Historically, the value of anything has depended on the value a society is willing to place on an object.
Gold for example, is considered precious and limited and therefore valuable. Let's say someone was to stumble upon a large gold mine, for examples sake we'll assume the mine was so large that it would more than double the amount of gold in circulation. If this discovery were to be publicized the value of gold would decrease tremendously as a result of the increased availability of it.

Another example would be the value of diamonds. In first world countries, jewelers are able to market a diamond for thousands of dollars based on cut, color and clarity. Another price factor is the jeweler itself. Just like shoes and cars, people are willing to pay more for a brand name product. I chalk this up to equal parts good marketing and ignorance. In some areas of the world, diamonds are mined in large quantities but the companies who control their distribution have historically restricted their availability, thus creating the illusion that they are rare and valuable.

People buy both gold and diamonds because they trust that their value is timeless. Gold is advertised as an investment technique and grandparents often pass down jewelry they consider to be valuable mementos. Just like a sales rake in a store, when people stop buying something for its "accepted" price, the distributers of that product will lower the price and thus decrease the values of the products.

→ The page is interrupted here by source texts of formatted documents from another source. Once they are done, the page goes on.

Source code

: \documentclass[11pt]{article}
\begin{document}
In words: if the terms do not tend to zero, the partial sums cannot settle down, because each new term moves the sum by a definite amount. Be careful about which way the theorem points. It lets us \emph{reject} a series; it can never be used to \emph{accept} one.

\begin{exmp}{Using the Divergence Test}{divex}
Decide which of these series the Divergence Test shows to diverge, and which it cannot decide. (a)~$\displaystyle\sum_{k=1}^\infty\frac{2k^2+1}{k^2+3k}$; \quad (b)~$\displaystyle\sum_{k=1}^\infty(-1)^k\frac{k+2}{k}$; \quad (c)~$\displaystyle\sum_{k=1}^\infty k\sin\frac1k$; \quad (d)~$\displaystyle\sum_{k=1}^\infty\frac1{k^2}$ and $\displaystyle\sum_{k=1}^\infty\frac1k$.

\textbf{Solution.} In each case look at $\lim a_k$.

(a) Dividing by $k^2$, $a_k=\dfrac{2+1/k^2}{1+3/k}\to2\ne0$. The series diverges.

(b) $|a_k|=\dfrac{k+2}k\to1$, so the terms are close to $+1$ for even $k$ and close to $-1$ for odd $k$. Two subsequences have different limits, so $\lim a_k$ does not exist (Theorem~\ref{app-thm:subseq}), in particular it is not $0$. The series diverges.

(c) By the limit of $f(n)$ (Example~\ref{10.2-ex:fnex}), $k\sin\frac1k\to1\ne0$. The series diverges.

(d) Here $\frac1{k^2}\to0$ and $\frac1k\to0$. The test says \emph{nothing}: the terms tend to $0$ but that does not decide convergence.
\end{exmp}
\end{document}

The value of bitcoin is essentially dependent upon the trust of its community that it will succeed. As I'm sure you're researched, the currency value of bitcoin only really began to increase after the amount of users began to increase. Even more recently, retailers have started to accept bitcoin as a form of payment, creating material value for the cryptocurrency.


I believe this essential trust is derived from a combination of the innovation and curiosity surrounding cryptocurrencies, the security of using a decentralized network structure, transaction anonymity, and the network of people using it from corporations to cybercriminals.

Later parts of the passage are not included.